┏━━

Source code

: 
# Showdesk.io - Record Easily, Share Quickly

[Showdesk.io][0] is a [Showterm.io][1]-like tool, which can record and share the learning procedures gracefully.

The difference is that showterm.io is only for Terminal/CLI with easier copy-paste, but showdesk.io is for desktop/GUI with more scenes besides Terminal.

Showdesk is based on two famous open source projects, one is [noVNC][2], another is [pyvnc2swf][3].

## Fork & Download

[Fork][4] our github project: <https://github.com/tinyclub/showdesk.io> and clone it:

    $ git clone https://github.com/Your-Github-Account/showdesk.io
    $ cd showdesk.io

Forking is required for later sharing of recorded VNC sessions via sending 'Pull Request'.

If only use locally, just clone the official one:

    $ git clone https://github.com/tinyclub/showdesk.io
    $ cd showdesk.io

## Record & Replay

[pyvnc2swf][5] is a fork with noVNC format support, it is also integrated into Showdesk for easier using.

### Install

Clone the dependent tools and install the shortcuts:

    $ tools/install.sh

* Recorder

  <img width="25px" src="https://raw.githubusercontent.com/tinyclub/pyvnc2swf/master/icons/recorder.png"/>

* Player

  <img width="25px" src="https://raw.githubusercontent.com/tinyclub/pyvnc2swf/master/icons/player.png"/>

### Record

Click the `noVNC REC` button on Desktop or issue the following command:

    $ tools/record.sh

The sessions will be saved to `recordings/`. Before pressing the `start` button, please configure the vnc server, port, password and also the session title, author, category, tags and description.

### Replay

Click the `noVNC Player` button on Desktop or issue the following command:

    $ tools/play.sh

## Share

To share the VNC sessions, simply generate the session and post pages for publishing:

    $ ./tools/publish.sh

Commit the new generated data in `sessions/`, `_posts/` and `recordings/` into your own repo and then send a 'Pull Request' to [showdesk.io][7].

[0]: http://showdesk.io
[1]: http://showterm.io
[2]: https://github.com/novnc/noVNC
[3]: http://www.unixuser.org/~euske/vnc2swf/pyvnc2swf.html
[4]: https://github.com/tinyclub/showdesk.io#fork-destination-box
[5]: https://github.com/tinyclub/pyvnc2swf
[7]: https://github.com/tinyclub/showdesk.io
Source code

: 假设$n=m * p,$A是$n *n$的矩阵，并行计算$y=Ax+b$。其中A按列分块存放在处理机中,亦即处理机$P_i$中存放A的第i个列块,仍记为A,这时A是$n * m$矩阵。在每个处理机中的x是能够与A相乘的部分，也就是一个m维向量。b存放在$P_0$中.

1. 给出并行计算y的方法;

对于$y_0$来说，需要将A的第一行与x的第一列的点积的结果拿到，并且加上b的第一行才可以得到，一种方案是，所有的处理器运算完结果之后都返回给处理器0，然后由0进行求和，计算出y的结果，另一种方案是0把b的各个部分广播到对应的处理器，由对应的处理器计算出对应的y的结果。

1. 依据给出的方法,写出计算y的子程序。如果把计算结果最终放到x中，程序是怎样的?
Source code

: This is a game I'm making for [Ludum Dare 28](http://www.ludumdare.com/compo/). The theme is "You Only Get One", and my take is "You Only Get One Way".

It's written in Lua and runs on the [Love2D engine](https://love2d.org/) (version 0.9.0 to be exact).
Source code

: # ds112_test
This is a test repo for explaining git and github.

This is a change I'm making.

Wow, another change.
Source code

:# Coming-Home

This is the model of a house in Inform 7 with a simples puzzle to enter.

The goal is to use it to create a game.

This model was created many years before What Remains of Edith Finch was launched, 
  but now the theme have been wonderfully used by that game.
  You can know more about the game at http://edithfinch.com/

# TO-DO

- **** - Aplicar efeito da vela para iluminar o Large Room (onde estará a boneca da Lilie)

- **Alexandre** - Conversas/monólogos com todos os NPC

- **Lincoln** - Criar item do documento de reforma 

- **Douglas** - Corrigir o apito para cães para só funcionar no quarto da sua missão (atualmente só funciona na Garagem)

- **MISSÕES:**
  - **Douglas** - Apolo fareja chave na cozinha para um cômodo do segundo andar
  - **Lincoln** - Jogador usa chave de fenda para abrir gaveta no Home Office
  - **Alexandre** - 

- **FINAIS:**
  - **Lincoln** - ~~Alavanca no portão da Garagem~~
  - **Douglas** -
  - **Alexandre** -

┗━━

Set down precisely the lines above between the line holding "- **Lincoln** - Criar" and the line holding "- **MISSÕES:**", inclusive, and nothing beyond them.

Answer space:
- **Lincoln** - Criar item do documento de reforma 

- **Douglas** - Corrigir o apito para cães para só funcionar no quarto da sua missão (atualmente só funciona na Garagem)

- **MISSÕES:**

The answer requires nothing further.